O governo Jair Bolsonaro prepara mudanças nas regras de utilização dos recursos que a Noruega e a Alemanha doaram ao Brasil para bancar projetos do Fundo Amazônia, iniciativa criada em 2008 para apoiar iniciativas de combate ao desmatamento na região amazônica. O Estado apurou que o governo trabalha na edição de um novo decreto para alterar as normas do fundo e permitir que seus recursos, que hoje chegam a R$ 3,4 bilhões, possam ser usados, por exemplo, para pagar indenizações a donos de propriedades privadas que vivam em áreas de unidades de conservação.
Na prática, o que se pretende é usar o dinheiro doado pelos europeus para financiar a compra de terrenos e propriedades localizadas nessas áreas protegidas, eliminando passivos de indenizações acumulados que não foram pagos desde a criação dessas unidades.
Uma segunda mudança pretendida pelo governo vai incluir a redução do número de membros do Comitê Orientador do Fundo Amazônia. Esse grupo, responsável por criar as diretrizes e critérios para aplicação dos recursos, é formado atualmente por 23 membros, entre representantes do governo federal, governos dos Estados da Amazônia e entidades da sociedade civil.

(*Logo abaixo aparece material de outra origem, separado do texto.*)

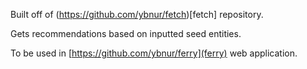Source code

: Built off of (https://github.com/ybnur/fetch)[fetch] repository.

Gets recommendations based on inputted seed entities.

To be used in [https://github.com/ybnur/ferry](ferry) web application.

O plano do governo é reduzir esse quadro para algo em torno de sete a dez membros, dando mais poder para a representação federal.
O plano de usar os recursos para bancar indenizações de propriedades foi confirmado ao Estado pelo ministro do Meio Ambiente, Ricardo Salles. “Podemos usar parte do dinheiro do Fundo Amazônia para fazer regularização fundiária. Vamos diminuir o problema desses conflitos. Isso significa menos madeira ilegal sendo retirada, menos garimpo ilegal”, disse. “Os problemas estão aí. Tem de ter uma certa criatividade e ousadia para resolver.”

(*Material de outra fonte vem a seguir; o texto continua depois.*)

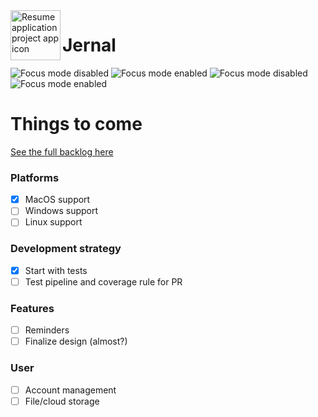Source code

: <img align="left" width="80" height="80" src="https://user-images.githubusercontent.com/5494102/195176356-13a7ba00-0952-424f-9e4b-0c6b2e0a6f8c.png" alt="Resume application project app icon">
<h1>Jernal</h1>

![Focus mode disabled](https://user-images.githubusercontent.com/5494102/202308152-6b078a30-5262-4db3-8611-37906e11d150.png#gh-light-mode-only)
![Focus mode enabled](https://user-images.githubusercontent.com/5494102/202308156-09a7dfea-f81a-42b3-a51c-2b95f3ea8e6a.png#gh-light-mode-only)
![Focus mode disabled](https://user-images.githubusercontent.com/5494102/202308362-db41b369-5d87-4506-8252-3c8202153fdc.png#gh-dark-mode-only)
![Focus mode enabled](https://user-images.githubusercontent.com/5494102/202308360-fdd9c9de-8e61-41d0-97f2-a877eeb93a16.png#gh-dark-mode-only)

# Things to come 
[See the full backlog here](https://github.com/jonasborggren/jernal-desktop/projects)

### Platforms
- [x] MacOS support
- [ ] Windows support
- [ ] Linux support

### Development strategy
- [x] Start with tests
- [ ] Test pipeline and coverage rule for PR

### Features
- [ ] Reminders
- [ ] Finalize design (almost?)

### User
- [ ] Account management
- [ ] File/cloud storage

Segundo o governo, muitas unidades de conservação foram criadas em áreas onde já viviam famílias. As indenizações seriam pagas para que essas famílias, que passaram a viver em situação irregular, deixassem o local, mas os pagamentos acabaram não ocorrendo em muitos casos. No Parque Nacional da Lagoa do Peixe (RS), por exemplo, produtores rurais pescadores reclamam indenizações que chegariam a R$ 2 bilhões.
As regras atuais do Fundo Amazônia não preveem a utilização de seus recursos para bancar esse tipo de indenização. O estatuto da iniciativa carimba o dinheiro a projetos que, de alguma forma, atuem no combate ao desmatamento e, consequentemente, levem à redução dos efeitos das mudanças climáticas. Sobre pagamento para retirada de propriedades privadas, o regimento é claro: “Não será passível de apoio o pagamento de indenizações por desapropriação”. O assunto vai ser tratado por Salles na segunda-feira, em reunião com os embaixadores da Noruega e da Alemanha. O encontro foi confirmado pelo representante alemão, Georg Witschel.

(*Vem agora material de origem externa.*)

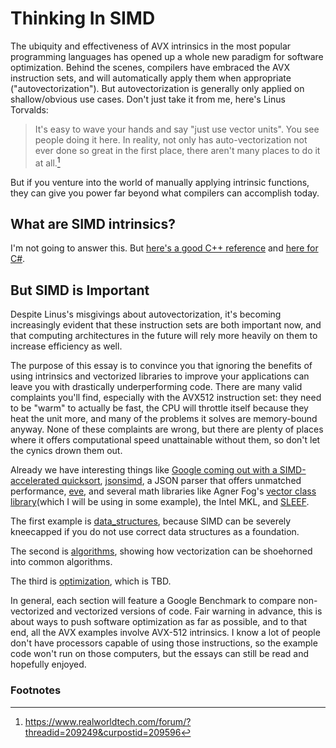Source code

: # Thinking In SIMD

The ubiquity and effectiveness of AVX intrinsics in the most popular programming languages has opened up a whole new paradigm for software optimization. Behind the scenes, compilers have embraced the AVX instruction sets, and will automatically apply them when appropriate ("autovectorization"). But autovectorization is generally only applied on shallow/obvious use cases. Don't just take it from me, here's Linus Torvalds:

>It's easy to wave your hands and say "just use vector units". You see people doing it here. In reality, not only has auto-vectorization not ever done so great in the first place, there aren't many places to do it at all.[^1]

But if you venture into the world of manually applying intrinsic functions, they can give you power far beyond what compilers can accomplish today.

## What are SIMD intrinsics?

I'm not going to answer this. But [here's a good C++ reference](http://const.me/articles/simd/simd.pdf) and [here for C#](https://devblogs.microsoft.com/dotnet/hardware-intrinsics-in-net-core/).

## But SIMD is Important

Despite Linus's misgivings about autovectorization, it's becoming increasingly evident that these instruction sets are both important now, and that computing architectures in the future will rely more heavily on them to increase efficiency as well.

The purpose of this essay is to convince you that ignoring the benefits of using intrinsics and vectorized libraries to improve your applications can leave you with drastically underperforming code. There are many valid complaints you'll find, especially with the AVX512 instruction set: they need to be "warm" to actually be fast, the CPU will throttle itself because they heat the unit more, and many of the problems it solves are memory-bound anyway. None of these complaints are wrong, but there are plenty of places where it offers computational speed unattainable without them, so don't let the cynics drown them out.

Already we have interesting things like [Google coming out with a SIMD-accelerated quicksort](https://opensource.googleblog.com/2022/06/Vectorized%20and%20performance%20portable%20Quicksort.html), [jsonsimd](https://github.com/simdjson/simdjson), a JSON parser that offers unmatched performance, [eve](https://jfalcou.github.io/eve/index.html), and several math libraries like Agner Fog's [vector class library](https://github.com/vectorclass/version2)(which I will be using in some example), the Intel MKL, and [SLEEF](https://github.com/shibatch/sleef).

The first example is [data_structures](data_structures/), because SIMD can be severely kneecapped if you do not use correct data structures as a foundation.

The second is [algorithms](algorithms/), showing how vectorization can be shoehorned into common algorithms. 

The third is [optimization](optimization/), which is TBD.

In general, each section will feature a Google Benchmark to compare non-vectorized and vectorized versions of code. Fair warning in advance, this is about ways to push software optimization as far as possible, and to that end, all the AVX examples involve AVX-512 intrinsics. I know a lot of people don't have processors capable of using those instructions, so the example code won't run on those computers, but the essays can still be read and hopefully enjoyed.


### Footnotes

[^1]: https://www.realworldtech.com/forum/?threadid=209249&curpostid=209596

O Brasil tem, a rigor, independência para escolher os programas que serão apoiados pelos recursos. Essas iniciativas, porém, são monitoradas pelos doadores, assim como as taxas de desmatamento do País. O compromisso é que o Brasil apresente um desmatamento anual inferior à taxa de 8.143 km² por ano na região, para ter acesso aos recursos. Se superar essa marca, fica impedido de utilizá-los. O fato de mudar as regras no meio do programa também pode criar atritos com os doadores. Trata-se de um fator preocupante, já que o programa vence no fim do ano que vem e há intenção de renová-lo.
O Banco Nacional de Desenvolvimento Econômico e Social (BNDES), que é o órgão brasileiro responsável por administrar a liberação dos recursos e escolher os projetos que podem ser financiados, silencia sobre o assunto. Depois de quatro dias de questionamentos pela reportagem, o banco público limitou-se a informar que não se manifestaria. A Embaixada da Noruega, país que doou R$ 3,2 bilhões para o fundo (94% do total arrecadado), seguiu o mesmo procedimento.
A Embaixada da Alemanha, país que doou R$ 200 milhões, declarou que ainda precisa esclarecer o assunto. “Não temos conhecimento desse plano.”
Histórico
Em 2016, o Ibama negociou com os doadores e chegou a usar, em caráter excepcional, R$ 56,3 milhões para financiar o aluguel de carros e helicópteros para fiscalizar regiões que eram alvo de forte desmatamento. O Brasil possui 334 unidades de conservação federais, administradas pelo Instituto Chico Mendes de Biodiversidade (ICMBio). Boa parte tem passivo fundiário. Atualmente, o ICMBio recebe uma fração (0,5%) das compensações ambientais que são pagas por empreendimentos de infraestrutura com grande impacto ao meio ambiente, como obras de usinas hidrelétricas. A avaliação de técnicos, porém, é de que faltam recursos.
Pelos menos três parques nacionais – Lagoa do Peixe (RS), Lençóis Maranhenses (MA) e Campos Gerais (PR) – já estão na mira do governo para terem suas áreas reduzidas. Isso para que propriedades privadas deixem de fazer parte do perímetro dessas unidades.
Gestão é foco de crise interna
A gestão do Fundo Amazônia virou foco de uma crise na semana passada, depois que o ministro Ricardo Salles declarou ter encontrado “fragilidades na governança e implementação” dos projetos do fundo em contratações feitas pelo BNDES. Paralelamente, o banco público, que administra os recursos, afastou a chefe do Departamento de Meio Ambiente, Daniela Baccas.
Inconformado com a decisão, Gabriel Visconti, chefe de Daniela e responsável pela gestão pública e socioambiental do BNDES, pediu para deixar o cargo imediatamente.
A AFBNDES, associação que representa os servidores do banco, cobrou a recondução da funcionária ao cargo e organizou um ato de desagravo. A Embaixada da Noruega também reagiu, por nota, declarando estar satisfeita e ver a gestão do fundo como “uma das melhores práticas globais de financiamento com fins de conservação e uso sustentável de florestas”.
Na tentativa de reduzir o atrito, o presidente do BNDES, Joaquim Levy, foi a público para dizer que o fundo passa por um “processo de aprimoramento gerencial”. Ele também afirmou que “no BNDES, não há ingerência política”.